Patients will be identified by the unique Medicare Item number for the procedure of interest within the specified date range. The following will be recorded:

  • Age at time of surgery
  • Whether surgery was primary or revision
  • Other procedures done at the same time (eg removal of hardware, neurolysis etc)
  • Hand dominance
  • Sex
  • BMI
  • Aetiology in cause for elbow arthritis

The Nexel total elbow form #11 – Physician Radiographic Assessment form (published by the prosthesis manufacturer, Zimmer) will be used by the independent observers to qualify and quantify osteolysis on the X-ray.

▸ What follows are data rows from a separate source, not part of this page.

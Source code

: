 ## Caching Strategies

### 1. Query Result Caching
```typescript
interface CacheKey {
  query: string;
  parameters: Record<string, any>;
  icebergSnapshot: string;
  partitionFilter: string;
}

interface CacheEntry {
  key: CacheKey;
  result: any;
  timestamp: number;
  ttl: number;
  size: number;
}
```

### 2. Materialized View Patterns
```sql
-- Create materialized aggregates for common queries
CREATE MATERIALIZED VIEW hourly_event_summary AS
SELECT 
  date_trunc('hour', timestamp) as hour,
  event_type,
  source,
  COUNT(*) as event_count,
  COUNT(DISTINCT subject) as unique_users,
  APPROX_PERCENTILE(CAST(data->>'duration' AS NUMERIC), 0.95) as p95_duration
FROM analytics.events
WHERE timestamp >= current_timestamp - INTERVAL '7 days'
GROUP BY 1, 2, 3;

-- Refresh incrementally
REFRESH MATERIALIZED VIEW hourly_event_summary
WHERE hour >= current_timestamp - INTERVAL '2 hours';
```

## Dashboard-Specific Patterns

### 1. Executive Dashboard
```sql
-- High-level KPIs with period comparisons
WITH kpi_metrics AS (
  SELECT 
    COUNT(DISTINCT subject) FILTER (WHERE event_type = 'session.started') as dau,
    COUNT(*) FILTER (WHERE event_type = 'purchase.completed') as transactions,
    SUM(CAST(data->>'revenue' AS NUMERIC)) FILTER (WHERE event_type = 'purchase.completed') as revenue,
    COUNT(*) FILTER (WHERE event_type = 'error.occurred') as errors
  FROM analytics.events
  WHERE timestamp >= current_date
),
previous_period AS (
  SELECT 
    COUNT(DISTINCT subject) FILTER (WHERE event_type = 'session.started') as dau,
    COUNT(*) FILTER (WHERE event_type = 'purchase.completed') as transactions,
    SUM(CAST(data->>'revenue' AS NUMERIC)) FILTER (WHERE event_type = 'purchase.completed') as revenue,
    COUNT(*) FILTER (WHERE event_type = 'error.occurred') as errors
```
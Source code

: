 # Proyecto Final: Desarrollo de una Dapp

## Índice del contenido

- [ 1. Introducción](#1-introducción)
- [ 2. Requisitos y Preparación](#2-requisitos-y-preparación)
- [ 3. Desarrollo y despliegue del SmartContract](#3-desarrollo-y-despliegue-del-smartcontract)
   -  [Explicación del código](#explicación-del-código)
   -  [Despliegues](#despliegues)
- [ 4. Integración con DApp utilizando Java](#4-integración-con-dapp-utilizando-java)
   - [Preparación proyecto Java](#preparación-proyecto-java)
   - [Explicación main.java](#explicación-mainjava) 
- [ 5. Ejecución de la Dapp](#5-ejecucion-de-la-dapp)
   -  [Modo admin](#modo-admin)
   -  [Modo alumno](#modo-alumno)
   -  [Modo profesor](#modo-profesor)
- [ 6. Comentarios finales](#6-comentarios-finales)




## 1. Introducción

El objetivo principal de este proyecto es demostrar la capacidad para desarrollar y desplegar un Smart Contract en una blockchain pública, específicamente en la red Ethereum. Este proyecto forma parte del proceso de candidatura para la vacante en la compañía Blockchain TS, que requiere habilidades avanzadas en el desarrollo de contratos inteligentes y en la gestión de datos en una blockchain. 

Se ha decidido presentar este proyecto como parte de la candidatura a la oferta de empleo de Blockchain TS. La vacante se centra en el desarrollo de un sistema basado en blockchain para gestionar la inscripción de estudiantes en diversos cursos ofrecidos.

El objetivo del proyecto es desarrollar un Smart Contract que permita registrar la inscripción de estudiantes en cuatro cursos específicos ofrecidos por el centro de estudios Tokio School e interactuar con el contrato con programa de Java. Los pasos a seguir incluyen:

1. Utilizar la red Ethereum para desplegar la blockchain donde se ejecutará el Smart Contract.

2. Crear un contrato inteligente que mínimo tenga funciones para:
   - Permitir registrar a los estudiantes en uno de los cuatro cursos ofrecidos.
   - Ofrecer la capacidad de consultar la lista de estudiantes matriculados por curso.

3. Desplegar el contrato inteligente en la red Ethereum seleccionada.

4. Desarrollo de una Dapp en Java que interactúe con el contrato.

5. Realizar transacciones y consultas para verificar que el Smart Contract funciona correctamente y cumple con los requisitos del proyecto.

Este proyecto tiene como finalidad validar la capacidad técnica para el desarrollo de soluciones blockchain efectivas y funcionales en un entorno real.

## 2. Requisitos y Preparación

Patients will be contacted and asked to repeat an X-ray if their most recent scan was not done within 12 months. They will also be asked to complete three outcome scores either online or by paper and post:

  1. The Mayo Elbow Performance Score
  2. The Oxford Elbow Score

Inclusion Criteria

  • Patients who underwent primary Nexel total elbow replacement by a single surgeon (Dr Jeffery Hughes)
  • Patients who were capable of and gave informed consent to participate

Exclusion Criteria

  • Patients with congenital deformity of the elbow
  • Patients incapable of or unwilling to provide informed consent

Ethics and Governance

Approved by St Vincent’s Hospital Human Research Ethics Committee. HREC reference  2020/ETH00320.


Data analysis.


  • Jeon, I.-H., Morrey, B. F., & Sanchez-Sotelo, J. (2012). Ulnar component surface finish influenced the outcome of primary Coonrad-Morrey total elbow arthroplasty. Journal of Shoulder Elbow Surgery, 21:1229-1235.
  • King, E. A., Favre, P., Eldemerdash, A., Bischoff, J. E., Palmer, M., & Lawton, J. (2019). Physiological Loading of the Coonrad/Morrey, Nexel, and Discovery Elbow Systems: Evaluation by Finite Element Analysis. Journal of Hand Surgery – American, 61.e1-61.e9.
  • Mansat, P., Bonnevialle, N., Rongieres, M., Mansat, M., Bonnevialle, P., & (SOFEC), t. F. (2013). Results with a minimum of 10 years follow-up of the Coonrad/Morrey total elbow arthroplasty.Orthopaedics & Tramatology: Surgery & Research, 99:S337-S343.
  • Puskas, G. J., Morrey, B. F., & Sanchez-Sotelo, J. (2014). Aseptic loosening rate of the humeral stem in the Coonrad-Morrey total elbow arthroplasty. Does size matter? Journal of Shoulder and Elbow Surgery, 23: 76-81.
  • Roth, E., & Chew, F. S. (2015). Imaging of Elbow Replacement Arthroplasty. Seminars in Musculoskeletal Radiology, 19:60-66.
  • Sanchez-Sotelo, J. (2017). Primary elbow arthroplasty: problems and solutions. Shoulder & Elbow, 9(1):61-70.